• **EXERCISE BRIEF**:
All lines of the data shown below should be output exactly as they stand.

• **THE DATA**:
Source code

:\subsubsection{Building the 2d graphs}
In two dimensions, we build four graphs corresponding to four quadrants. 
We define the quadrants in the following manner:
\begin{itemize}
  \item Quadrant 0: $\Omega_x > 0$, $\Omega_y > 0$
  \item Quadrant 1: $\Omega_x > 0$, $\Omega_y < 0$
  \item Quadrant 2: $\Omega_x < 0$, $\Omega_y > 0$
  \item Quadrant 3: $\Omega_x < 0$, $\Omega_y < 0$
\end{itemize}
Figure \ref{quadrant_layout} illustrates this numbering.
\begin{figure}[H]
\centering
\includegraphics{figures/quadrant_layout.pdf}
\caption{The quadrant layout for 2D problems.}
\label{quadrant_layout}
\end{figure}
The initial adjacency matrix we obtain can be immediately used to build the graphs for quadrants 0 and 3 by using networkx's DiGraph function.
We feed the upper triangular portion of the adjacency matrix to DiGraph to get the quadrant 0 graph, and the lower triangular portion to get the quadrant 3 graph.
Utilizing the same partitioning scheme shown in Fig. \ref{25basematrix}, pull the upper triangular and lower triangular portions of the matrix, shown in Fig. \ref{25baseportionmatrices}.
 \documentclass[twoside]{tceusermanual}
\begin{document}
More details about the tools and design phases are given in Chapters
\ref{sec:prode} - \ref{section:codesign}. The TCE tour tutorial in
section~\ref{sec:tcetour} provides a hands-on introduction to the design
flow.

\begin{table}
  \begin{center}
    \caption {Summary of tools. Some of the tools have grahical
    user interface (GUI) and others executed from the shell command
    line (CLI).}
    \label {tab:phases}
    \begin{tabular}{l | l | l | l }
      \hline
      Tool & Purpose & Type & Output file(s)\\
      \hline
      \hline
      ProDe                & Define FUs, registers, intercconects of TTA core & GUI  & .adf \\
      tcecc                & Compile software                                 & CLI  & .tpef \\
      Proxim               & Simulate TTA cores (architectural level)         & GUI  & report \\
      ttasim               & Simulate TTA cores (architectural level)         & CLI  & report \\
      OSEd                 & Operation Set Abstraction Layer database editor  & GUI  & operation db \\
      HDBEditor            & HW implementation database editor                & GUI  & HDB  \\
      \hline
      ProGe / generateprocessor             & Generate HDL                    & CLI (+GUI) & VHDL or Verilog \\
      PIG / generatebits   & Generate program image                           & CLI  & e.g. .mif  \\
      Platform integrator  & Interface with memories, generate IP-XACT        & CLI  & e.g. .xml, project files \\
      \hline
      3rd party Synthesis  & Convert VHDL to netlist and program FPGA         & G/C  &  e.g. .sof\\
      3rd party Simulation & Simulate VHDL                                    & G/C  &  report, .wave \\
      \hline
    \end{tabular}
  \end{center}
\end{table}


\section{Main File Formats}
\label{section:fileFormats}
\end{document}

• **EXERCISE OUTPUT**:
Source code

:\subsubsection{Building the 2d graphs}
In two dimensions, we build four graphs corresponding to four quadrants. 
We define the quadrants in the following manner:
\begin{itemize}
  \item Quadrant 0: $\Omega_x > 0$, $\Omega_y > 0$
  \item Quadrant 1: $\Omega_x > 0$, $\Omega_y < 0$
  \item Quadrant 2: $\Omega_x < 0$, $\Omega_y > 0$
  \item Quadrant 3: $\Omega_x < 0$, $\Omega_y < 0$
\end{itemize}
Figure \ref{quadrant_layout} illustrates this numbering.
\begin{figure}[H]
\centering
\includegraphics{figures/quadrant_layout.pdf}
\caption{The quadrant layout for 2D problems.}
\label{quadrant_layout}
\end{figure}
The initial adjacency matrix we obtain can be immediately used to build the graphs for quadrants 0 and 3 by using networkx's DiGraph function.
We feed the upper triangular portion of the adjacency matrix to DiGraph to get the quadrant 0 graph, and the lower triangular portion to get the quadrant 3 graph.
Utilizing the same partitioning scheme shown in Fig. \ref{25basematrix}, pull the upper triangular and lower triangular portions of the matrix, shown in Fig. \ref{25baseportionmatrices}.
 \documentclass[twoside]{tceusermanual}
\begin{document}
More details about the tools and design phases are given in Chapters
\ref{sec:prode} - \ref{section:codesign}. The TCE tour tutorial in
section~\ref{sec:tcetour} provides a hands-on introduction to the design
flow.

\begin{table}
  \begin{center}
    \caption {Summary of tools. Some of the tools have grahical
    user interface (GUI) and others executed from the shell command
    line (CLI).}
    \label {tab:phases}
    \begin{tabular}{l | l | l | l }
      \hline
      Tool & Purpose & Type & Output file(s)\\
      \hline
      \hline
      ProDe                & Define FUs, registers, intercconects of TTA core & GUI  & .adf \\
      tcecc                & Compile software                                 & CLI  & .tpef \\
      Proxim               & Simulate TTA cores (architectural level)         & GUI  & report \\
      ttasim               & Simulate TTA cores (architectural level)         & CLI  & report \\
      OSEd                 & Operation Set Abstraction Layer database editor  & GUI  & operation db \\
      HDBEditor            & HW implementation database editor                & GUI  & HDB  \\
      \hline
      ProGe / generateprocessor             & Generate HDL                    & CLI (+GUI) & VHDL or Verilog \\
      PIG / generatebits   & Generate program image                           & CLI  & e.g. .mif  \\
      Platform integrator  & Interface with memories, generate IP-XACT        & CLI  & e.g. .xml, project files \\
      \hline
      3rd party Synthesis  & Convert VHDL to netlist and program FPGA         & G/C  &  e.g. .sof\\
      3rd party Simulation & Simulate VHDL                                    & G/C  &  report, .wave \\
      \hline
    \end{tabular}
  \end{center}
\end{table}


\section{Main File Formats}
\label{section:fileFormats}
\end{document}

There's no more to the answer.